I honestly have no idea what the next post will be or if it’ll even be about cooking. I just know that this is three down, 353 to go.
7 comments:
Jacab- Before I even continue I just have to ask you to read your opening paragraph. Please.
Didn't you make a resolution?
Blogger won't let me fix the typo in my previous comment. Fuck it.
I like it! Let's just call him Jacab from now on!
The rest of the post went well. I shall even put these tips to use. Just do a little proof-reading, for the love of Jacab.
Mickey, I think that's truly fantastic that you misspelled Jacob in the middle of scolding him for typos. Truly. Fantastic.
And I did read this whole post. It was rather interesting, plus helped me postpone making more cold calls for work. The egg tips were handy, though I still expect to stick mostly with scrambled and still plan to cook the hell out of them before plating. I do add milk, though, as Meaghan taught me.
Really the most valuable lesson here, in my humble opinion, is the proper way to spell out "ba dum dum tsshhh" which I did not previously know.
Yeah, just a tad bit of milk makes them fluffier. And by the way, I'm pulling the my-dad-was-a-chef card again to say that presentation counts for a big part of the food. That's why on the Food Network, they make things LOOK good. If you ever watch Iron Chef (which I'm sure you do), note the judges attention to presentation. Now look at your fried eggs... have to agree with Severo (see his post making fun of you) on this one! I'm sure they're tasty though.
Mickey, it's weird, my copy on my computer had that right and I copied and pasted it as one piece after actually reading over this one. I have no fucking idea how that sentence ended up truncated, although I will say adding photos in Blogger can be a pain in the ass. I'm going quit proof reading my stuff now because I obvious make it worse in trying to bother.
Meaghan, presentation at the personal level is pointless. If you're hosting or cooking professionally, it's another thing entirely. But if you're worrying about the look of your food over taste when it's just you or you and your husband eating it, then you should probably check the food for E. Coli (you're too anal, get it?)

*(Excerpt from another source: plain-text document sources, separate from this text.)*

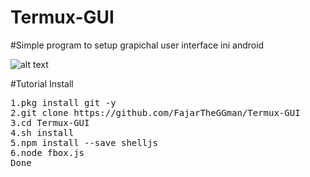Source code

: # Termux-GUI
#Simple program to setup grapichal user interface ini android

![alt text](https://github.com/FajarTheGGman/Termux-GUI/blob/master/.image/Screenshot_2019-02-24-13-23-01-303_com.realvnc.viewer.android.png)

#Tutorial Install
<pre>
1.pkg install git -y
2.git clone https://github.com/FajarTheGGman/Termux-GUI
3.cd Termux-GUI
4.sh install
5.npm install --save shelljs
6.node fbox.js
Done
</pre>
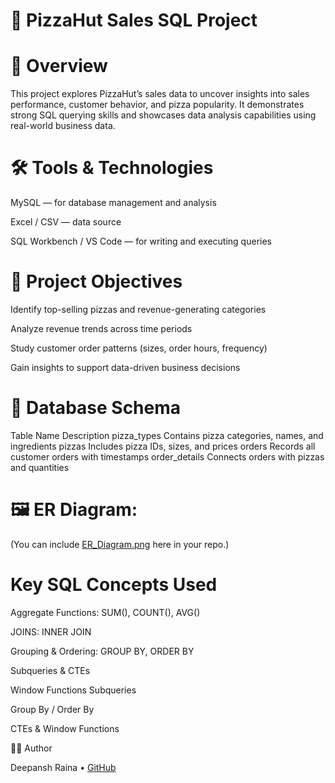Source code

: # 🍕 PizzaHut Sales SQL Project










# 📘 Overview

This project explores PizzaHut’s sales data to uncover insights into sales performance, customer behavior, and pizza popularity.
It demonstrates strong SQL querying skills and showcases data analysis capabilities using real-world business data.

# 🛠️ Tools & Technologies

MySQL — for database management and analysis

Excel / CSV — data source

SQL Workbench / VS Code — for writing and executing queries

# 🎯 Project Objectives

Identify top-selling pizzas and revenue-generating categories

Analyze revenue trends across time periods

Study customer order patterns (sizes, order hours, frequency)

Gain insights to support data-driven business decisions

# 🧩 Database Schema
Table Name	Description
pizza_types	Contains pizza categories, names, and ingredients
pizzas	Includes pizza IDs, sizes, and prices
orders	Records all customer orders with timestamps
order_details	Connects orders with pizzas and quantities

# 🖼 ER Diagram:
(You can include [ER_Diagram.png](https://github.com/deepanshr07/PizzaHut-Sales-SQL-Project/blob/main/ERDiagram.png.png) here in your repo.)

# Key SQL Concepts Used

Aggregate Functions: SUM(), COUNT(), AVG()

JOINS: INNER JOIN

Grouping & Ordering: GROUP BY, ORDER BY

Subqueries & CTEs

Window Functions
Subqueries

Group By / Order By

CTEs & Window Functions

🧑‍💻 Author

Deepansh Raina
 • [GitHub](https://github.com/deepanshr07)

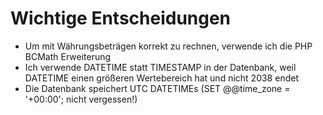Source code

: # Wichtige Entscheidungen

* Um mit Währungsbeträgen korrekt zu rechnen, verwende ich die PHP BCMath Erweiterung
* Ich verwende DATETIME statt TIMESTAMP in der Datenbank, weil DATETIME einen größeren Wertebereich hat und nicht 2038 endet
* Die Datenbank speichert UTC DATETIMEs (SET @@time_zone = '+00:00'; nicht vergessen!)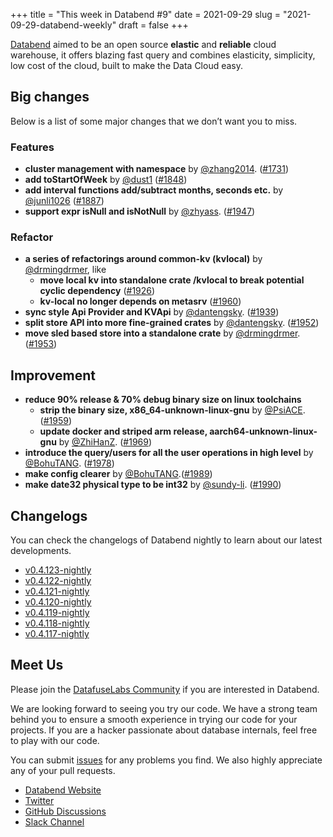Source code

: +++
title = "This week in Databend #9"
date = 2021-09-29
slug = "2021-09-29-databend-weekly"
draft = false
+++

[Databend](https://github.com/datafuselabs/databend) aimed to be an open source **elastic** and **reliable** cloud warehouse, it offers blazing fast query and combines elasticity, simplicity, low cost of the cloud, built to make the Data Cloud easy.

## Big changes

Below is a list of some major changes that we don’t want you to miss.

### Features

- **cluster management with namespace**  by [@zhang2014](https://github.com/zhang2014). ([#1731](https://github.com/datafuselabs/databend/pull/1731))
- **add toStartOfWeek** by [@dust1](https://github.com/dust1) ([#1848](https://github.com/datafuselabs/databend/pull/1942))
- **add interval functions add/subtract months, seconds etc.** by [@junli1026](https://github.com/junli1026) ([#1887](https://github.com/datafuselabs/databend/pull/1887))
- **support expr isNull and isNotNull** by [@zhyass](https://github.com/zhyass). ([#1947](https://github.com/datafuselabs/databend/pull/1947))

### Refactor

- **a series of refactorings around common-kv (kvlocal)** by [@drmingdrmer](https://github.com/drmingdrmer), like
    - **move local kv into standalone crate /kvlocal to break potential cyclic dependency** ([#1926](https://github.com/datafuselabs/databend/pull/1926))
    - **kv-local no longer depends on metasrv** ([#1960](https://github.com/datafuselabs/databend/pull/1960))
- **sync style Api Provider and KVApi** by [@dantengsky](https://github.com/dantengsky). ([#1939](https://github.com/datafuselabs/databend/pull/1939))
- **split store API into more fine-grained crates** by [@dantengsky](https://github.com/dantengsky). ([#1952](https://github.com/datafuselabs/databend/pull/1952))
- **move sled based store into a standalone crate** by [@drmingdrmer](https://github.com/drmingdrmer). ([#1953](https://github.com/datafuselabs/databend/pull/1953))

## Improvement

- **reduce 90% release & 70% debug binary size on linux toolchains**
    - **strip the binary size, x86_64-unknown-linux-gnu** by [@PsiACE](https://github.com/PsiACE). ([#1959](https://github.com/datafuselabs/databend/pull/1959))
    - **update docker and striped arm release, aarch64-unknown-linux-gnu** by [@ZhiHanZ](https://github.com/ZhiHanZ). ([#1969](https://github.com/datafuselabs/databend/pull/1969))
- **introduce the query/users for all the user operations in high level** by [@BohuTANG](https://github.com/BohuTANG). ([#1978](https://github.com/datafuselabs/databend/pull/1978))
- **make config clearer** by [@BohuTANG](https://github.com/BohuTANG).([#1989](https://github.com/datafuselabs/databend/pull/1989))
- **make date32 physical type to be int32** by [@sundy-li](https://github.com/sundy-li). ([#1990](https://github.com/datafuselabs/databend/pull/1990))

## Changelogs

You can check the changelogs of Databend nightly to learn about our latest developments.

- [v0.4.123-nightly](https://github.com/datafuselabs/databend/releases/tag/v0.4.123-nightly)
- [v0.4.122-nightly](https://github.com/datafuselabs/databend/releases/tag/v0.4.122-nightly)
- [v0.4.121-nightly](https://github.com/datafuselabs/databend/releases/tag/v0.4.121-nightly)
- [v0.4.120-nightly](https://github.com/datafuselabs/databend/releases/tag/v0.4.120-nightly)
- [v0.4.119-nightly](https://github.com/datafuselabs/databend/releases/tag/v0.4.119-nightly)
- [v0.4.118-nightly](https://github.com/datafuselabs/databend/releases/tag/v0.4.118-nightly)
- [v0.4.117-nightly](https://github.com/datafuselabs/databend/releases/tag/v0.4.117-nightly)

## Meet Us

Please join the [DatafuseLabs Community](https://github.com/datafuselabs/) if you are interested in Databend.

We are looking forward to seeing you try our code. We have a strong team behind you to ensure a smooth experience in trying our code for your projects.
If you are a hacker passionate about database internals, feel free to play with our code.

You can submit [issues](https://github.com/datafuselabs/databend/issues) for any problems you find. We also highly appreciate any of your pull requests.

- [Databend Website](https://databend.rs)
- [Twitter](https://twitter.com/Datafuse_Labs)
- [GitHub Discussions](https://github.com/datafuselabs/databend/discussions)
- [Slack Channel](https://link.databend.rs/join-slack)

Plus, if you ever try to photograph eggs with nothing else on the plate, you'll realize cooked eggs (other than boiled) are a lost cause. You could pull off sunny side up photogenically, but not any other preparation. That's why they only photograph fake eggs for TV and print. I could have prettied it up with some parsley and hash browns, but come on, I was illustrating a post about cooking eggs! I was trying more to add humor than be appetizing.
You guys are like the characters in Mean Girls and The Heathers with a few extra IQ points.